-- INPUT RECORDS follows --

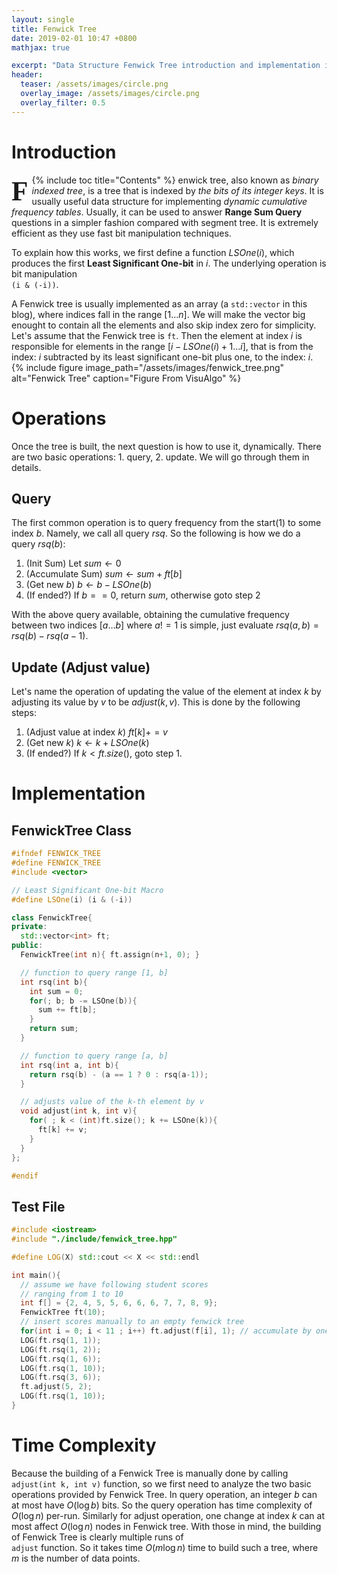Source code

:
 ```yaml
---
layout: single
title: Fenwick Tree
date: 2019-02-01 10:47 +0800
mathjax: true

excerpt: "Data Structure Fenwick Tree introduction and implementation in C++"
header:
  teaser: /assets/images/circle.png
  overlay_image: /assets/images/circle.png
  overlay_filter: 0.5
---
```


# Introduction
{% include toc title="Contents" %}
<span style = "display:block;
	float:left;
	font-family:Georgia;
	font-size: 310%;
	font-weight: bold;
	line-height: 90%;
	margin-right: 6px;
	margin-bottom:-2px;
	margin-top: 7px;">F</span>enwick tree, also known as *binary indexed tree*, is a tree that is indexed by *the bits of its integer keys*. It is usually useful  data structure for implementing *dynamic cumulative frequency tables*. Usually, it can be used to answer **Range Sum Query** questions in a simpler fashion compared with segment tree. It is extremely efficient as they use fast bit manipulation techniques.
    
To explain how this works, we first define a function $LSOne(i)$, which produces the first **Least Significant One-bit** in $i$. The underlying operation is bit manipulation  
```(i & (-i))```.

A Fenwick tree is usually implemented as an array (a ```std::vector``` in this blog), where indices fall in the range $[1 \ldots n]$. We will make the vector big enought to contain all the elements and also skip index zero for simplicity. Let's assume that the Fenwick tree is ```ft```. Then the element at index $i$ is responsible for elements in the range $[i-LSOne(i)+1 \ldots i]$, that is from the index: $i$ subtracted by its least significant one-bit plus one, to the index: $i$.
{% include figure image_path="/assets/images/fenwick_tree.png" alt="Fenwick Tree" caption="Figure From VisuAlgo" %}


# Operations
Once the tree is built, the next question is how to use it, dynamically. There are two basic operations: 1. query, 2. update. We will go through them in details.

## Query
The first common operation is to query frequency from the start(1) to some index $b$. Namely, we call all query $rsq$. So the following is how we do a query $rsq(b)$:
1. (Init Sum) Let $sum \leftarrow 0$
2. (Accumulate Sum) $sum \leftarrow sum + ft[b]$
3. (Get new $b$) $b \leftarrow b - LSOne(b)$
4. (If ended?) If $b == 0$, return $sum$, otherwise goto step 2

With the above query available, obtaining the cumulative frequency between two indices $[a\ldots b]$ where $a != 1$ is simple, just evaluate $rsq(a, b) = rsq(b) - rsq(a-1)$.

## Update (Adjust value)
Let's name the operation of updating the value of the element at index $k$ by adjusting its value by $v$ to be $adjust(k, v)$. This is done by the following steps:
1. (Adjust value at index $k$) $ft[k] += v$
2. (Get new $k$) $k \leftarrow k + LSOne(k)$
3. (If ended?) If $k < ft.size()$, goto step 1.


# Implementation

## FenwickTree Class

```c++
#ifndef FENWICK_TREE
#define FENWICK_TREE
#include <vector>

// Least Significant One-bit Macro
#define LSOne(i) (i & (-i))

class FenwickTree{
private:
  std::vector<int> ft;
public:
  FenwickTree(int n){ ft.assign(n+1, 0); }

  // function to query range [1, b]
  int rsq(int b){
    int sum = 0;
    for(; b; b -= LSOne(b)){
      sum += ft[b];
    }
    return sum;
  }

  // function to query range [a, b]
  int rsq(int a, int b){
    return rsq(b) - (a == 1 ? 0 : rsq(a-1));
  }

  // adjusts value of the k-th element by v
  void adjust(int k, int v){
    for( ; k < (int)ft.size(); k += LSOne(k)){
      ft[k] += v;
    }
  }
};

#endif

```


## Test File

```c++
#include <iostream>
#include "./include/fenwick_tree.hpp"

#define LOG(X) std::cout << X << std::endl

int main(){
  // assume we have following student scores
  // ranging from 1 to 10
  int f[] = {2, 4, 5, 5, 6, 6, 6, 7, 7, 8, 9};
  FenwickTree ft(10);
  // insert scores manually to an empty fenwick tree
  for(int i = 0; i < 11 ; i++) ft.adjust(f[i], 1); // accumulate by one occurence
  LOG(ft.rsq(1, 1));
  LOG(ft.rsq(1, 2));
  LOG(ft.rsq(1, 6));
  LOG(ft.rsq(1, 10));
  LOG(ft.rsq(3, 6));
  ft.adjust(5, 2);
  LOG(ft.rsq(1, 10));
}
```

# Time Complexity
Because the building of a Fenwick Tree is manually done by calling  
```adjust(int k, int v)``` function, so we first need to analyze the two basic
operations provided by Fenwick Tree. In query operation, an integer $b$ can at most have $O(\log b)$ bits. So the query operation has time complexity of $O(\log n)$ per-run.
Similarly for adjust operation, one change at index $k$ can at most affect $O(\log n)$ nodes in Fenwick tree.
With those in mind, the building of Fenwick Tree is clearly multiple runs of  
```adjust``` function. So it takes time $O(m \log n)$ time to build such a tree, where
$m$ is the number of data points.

-- INPUT RECORDS concluded --
-- INPUT RECORDS follows --

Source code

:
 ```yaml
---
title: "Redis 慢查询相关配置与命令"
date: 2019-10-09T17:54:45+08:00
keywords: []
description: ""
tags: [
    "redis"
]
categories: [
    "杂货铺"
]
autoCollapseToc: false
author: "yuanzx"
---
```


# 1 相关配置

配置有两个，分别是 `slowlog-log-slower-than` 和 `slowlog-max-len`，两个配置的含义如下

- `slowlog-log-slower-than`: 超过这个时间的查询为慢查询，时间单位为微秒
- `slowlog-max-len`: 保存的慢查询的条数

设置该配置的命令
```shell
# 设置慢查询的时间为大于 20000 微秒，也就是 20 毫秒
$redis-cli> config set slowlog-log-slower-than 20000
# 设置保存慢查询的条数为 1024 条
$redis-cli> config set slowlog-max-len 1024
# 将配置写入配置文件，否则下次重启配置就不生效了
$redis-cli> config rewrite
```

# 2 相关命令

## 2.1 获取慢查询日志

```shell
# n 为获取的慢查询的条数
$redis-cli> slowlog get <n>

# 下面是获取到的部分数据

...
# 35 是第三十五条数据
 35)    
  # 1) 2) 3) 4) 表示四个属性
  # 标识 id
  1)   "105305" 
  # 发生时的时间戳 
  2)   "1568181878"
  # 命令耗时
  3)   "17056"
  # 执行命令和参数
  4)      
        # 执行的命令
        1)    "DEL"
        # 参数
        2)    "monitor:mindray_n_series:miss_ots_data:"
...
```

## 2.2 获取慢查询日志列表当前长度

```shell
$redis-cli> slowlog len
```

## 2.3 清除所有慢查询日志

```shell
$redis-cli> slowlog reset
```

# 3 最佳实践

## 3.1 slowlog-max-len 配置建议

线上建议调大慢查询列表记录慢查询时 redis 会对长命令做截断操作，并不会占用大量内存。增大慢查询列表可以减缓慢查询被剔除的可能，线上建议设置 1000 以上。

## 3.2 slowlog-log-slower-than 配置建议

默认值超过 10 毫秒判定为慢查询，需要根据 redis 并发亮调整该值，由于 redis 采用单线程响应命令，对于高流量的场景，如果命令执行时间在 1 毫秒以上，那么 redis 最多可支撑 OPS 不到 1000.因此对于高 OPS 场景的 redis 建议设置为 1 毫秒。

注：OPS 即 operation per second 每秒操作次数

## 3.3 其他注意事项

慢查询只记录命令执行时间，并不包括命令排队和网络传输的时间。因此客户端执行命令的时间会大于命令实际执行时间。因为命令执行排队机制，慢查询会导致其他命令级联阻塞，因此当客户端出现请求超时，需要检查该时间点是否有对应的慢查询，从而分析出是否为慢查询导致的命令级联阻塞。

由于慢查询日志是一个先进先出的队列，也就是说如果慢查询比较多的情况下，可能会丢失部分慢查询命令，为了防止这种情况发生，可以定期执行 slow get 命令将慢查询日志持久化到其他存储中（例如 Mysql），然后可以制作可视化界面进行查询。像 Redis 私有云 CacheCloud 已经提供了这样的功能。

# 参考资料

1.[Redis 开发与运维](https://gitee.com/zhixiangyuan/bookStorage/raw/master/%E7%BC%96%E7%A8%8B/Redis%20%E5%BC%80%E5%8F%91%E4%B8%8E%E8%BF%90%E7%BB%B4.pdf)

-- INPUT RECORDS concluded --
-- INPUT RECORDS follows --

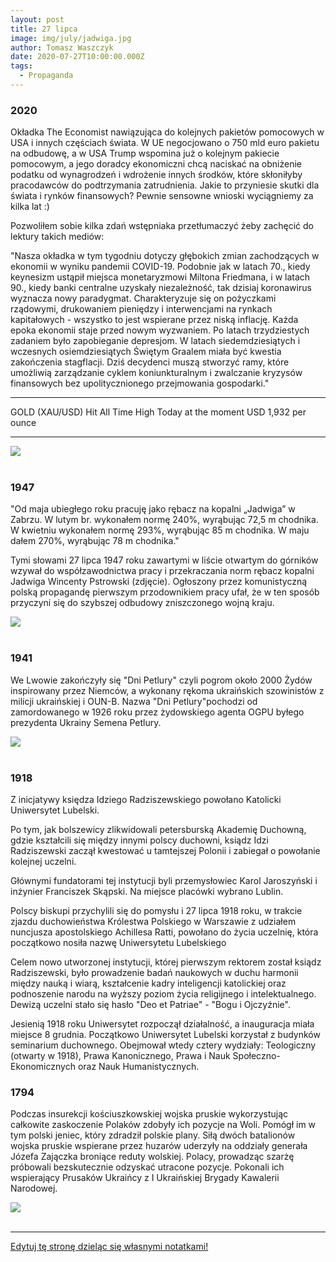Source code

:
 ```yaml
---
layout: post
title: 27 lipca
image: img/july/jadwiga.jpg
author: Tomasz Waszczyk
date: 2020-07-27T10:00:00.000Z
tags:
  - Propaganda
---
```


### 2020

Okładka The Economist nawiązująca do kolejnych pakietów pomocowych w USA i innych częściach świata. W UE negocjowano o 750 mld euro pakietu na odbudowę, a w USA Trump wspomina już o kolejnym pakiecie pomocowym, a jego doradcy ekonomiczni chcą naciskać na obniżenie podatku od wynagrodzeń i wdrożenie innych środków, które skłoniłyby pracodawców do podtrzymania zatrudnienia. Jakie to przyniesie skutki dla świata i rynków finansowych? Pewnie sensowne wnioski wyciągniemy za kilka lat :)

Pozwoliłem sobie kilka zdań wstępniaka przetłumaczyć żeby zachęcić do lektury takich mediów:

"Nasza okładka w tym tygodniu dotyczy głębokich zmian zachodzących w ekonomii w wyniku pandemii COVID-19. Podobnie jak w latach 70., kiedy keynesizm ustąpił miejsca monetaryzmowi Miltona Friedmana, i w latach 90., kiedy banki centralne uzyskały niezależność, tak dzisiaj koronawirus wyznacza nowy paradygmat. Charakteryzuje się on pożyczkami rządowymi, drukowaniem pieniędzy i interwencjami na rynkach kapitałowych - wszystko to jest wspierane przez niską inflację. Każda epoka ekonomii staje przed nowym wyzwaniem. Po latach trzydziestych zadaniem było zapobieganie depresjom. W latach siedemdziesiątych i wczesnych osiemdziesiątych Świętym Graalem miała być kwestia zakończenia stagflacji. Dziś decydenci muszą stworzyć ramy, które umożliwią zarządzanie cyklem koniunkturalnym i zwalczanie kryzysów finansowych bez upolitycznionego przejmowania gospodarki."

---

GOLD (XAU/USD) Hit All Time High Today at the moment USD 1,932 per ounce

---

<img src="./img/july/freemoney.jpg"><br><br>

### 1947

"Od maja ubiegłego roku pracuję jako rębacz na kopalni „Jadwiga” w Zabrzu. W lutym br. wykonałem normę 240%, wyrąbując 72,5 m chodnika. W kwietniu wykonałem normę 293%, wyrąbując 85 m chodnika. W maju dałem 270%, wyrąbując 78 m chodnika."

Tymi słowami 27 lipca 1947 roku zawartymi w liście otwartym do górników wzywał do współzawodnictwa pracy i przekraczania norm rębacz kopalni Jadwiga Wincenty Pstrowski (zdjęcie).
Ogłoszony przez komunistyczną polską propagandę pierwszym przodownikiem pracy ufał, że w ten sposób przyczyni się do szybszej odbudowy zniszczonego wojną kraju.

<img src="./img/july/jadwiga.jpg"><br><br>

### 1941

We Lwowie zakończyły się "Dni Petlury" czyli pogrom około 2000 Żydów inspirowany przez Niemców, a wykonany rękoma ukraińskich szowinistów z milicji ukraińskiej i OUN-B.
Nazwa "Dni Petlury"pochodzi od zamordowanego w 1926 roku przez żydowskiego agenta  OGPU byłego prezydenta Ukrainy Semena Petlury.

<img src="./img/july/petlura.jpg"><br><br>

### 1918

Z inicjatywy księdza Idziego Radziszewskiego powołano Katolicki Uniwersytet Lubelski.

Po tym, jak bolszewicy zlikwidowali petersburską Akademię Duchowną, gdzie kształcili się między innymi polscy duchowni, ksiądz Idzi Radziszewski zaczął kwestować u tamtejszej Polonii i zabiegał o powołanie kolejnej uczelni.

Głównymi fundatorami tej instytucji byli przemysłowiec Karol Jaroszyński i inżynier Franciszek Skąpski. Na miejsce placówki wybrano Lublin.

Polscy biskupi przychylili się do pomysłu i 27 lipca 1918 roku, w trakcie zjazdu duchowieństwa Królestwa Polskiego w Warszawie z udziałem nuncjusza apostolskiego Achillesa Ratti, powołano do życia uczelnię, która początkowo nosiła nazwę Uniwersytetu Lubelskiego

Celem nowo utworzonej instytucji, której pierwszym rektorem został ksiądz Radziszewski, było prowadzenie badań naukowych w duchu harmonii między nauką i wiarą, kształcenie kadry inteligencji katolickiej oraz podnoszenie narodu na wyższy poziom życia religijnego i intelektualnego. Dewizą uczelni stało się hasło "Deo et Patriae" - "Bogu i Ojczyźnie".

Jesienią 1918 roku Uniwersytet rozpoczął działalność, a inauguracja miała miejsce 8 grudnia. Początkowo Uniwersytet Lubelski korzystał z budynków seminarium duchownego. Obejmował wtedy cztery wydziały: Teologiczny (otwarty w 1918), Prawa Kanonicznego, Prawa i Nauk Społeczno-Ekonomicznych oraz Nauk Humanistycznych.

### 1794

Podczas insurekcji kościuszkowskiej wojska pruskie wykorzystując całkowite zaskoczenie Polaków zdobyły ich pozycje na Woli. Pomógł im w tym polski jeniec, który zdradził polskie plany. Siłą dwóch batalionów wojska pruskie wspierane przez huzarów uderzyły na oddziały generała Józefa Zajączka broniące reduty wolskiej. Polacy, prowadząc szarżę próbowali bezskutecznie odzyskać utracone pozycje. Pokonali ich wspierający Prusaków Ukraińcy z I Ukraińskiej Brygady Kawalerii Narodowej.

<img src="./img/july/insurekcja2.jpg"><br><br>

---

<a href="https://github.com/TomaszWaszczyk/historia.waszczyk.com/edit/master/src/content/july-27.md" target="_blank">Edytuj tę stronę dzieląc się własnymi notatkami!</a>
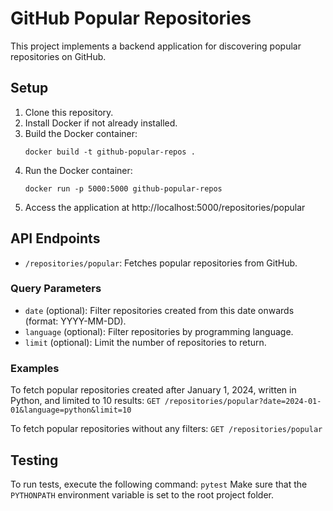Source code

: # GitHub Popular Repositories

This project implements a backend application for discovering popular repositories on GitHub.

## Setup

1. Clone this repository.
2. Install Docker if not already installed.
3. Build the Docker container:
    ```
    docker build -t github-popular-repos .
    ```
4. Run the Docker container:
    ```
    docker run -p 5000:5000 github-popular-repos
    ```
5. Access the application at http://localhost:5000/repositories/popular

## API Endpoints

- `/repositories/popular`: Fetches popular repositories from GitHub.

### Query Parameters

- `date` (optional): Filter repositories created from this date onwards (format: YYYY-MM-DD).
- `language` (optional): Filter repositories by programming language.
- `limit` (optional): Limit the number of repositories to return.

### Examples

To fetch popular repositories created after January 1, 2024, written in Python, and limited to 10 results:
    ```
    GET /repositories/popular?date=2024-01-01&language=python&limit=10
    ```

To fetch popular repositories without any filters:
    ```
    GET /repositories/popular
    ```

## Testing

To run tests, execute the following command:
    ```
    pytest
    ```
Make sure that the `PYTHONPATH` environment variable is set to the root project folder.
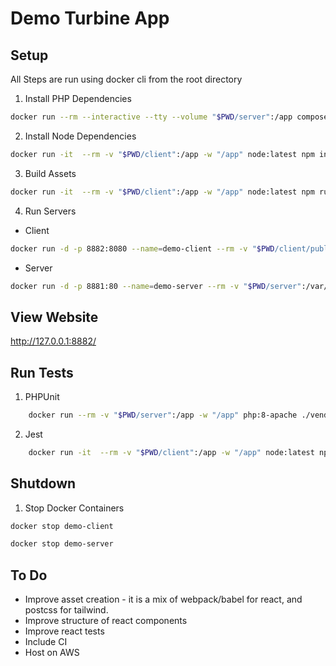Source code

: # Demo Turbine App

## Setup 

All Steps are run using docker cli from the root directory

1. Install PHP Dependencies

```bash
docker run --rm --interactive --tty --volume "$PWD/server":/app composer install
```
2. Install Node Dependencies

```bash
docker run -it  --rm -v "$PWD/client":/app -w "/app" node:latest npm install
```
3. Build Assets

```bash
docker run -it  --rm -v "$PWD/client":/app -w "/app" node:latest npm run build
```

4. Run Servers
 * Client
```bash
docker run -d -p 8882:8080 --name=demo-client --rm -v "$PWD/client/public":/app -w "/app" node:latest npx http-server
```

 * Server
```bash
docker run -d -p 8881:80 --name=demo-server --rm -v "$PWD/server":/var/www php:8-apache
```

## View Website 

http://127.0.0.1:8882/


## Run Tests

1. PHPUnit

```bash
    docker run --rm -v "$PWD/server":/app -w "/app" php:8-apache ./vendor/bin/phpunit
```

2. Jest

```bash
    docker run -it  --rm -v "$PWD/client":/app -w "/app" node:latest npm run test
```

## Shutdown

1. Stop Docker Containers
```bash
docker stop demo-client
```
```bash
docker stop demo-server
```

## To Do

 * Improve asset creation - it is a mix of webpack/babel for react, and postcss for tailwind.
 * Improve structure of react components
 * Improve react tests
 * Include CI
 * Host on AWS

-- INPUT RECORDS concluded --

Above are some records; copy each line there that contains "master".

1.[Redis 开发与运维](https://gitee.com/zhixiangyuan/bookStorage/raw/master/%E7%BC%96%E7%A8%8B/Redis%20%E5%BC%80%E5%8F%91%E4%B8%8E%E8%BF%90%E7%BB%B4.pdf)
<a href="https://github.com/TomaszWaszczyk/historia.waszczyk.com/edit/master/src/content/july-27.md" target="_blank">Edytuj tę stronę dzieląc się własnymi notatkami!</a>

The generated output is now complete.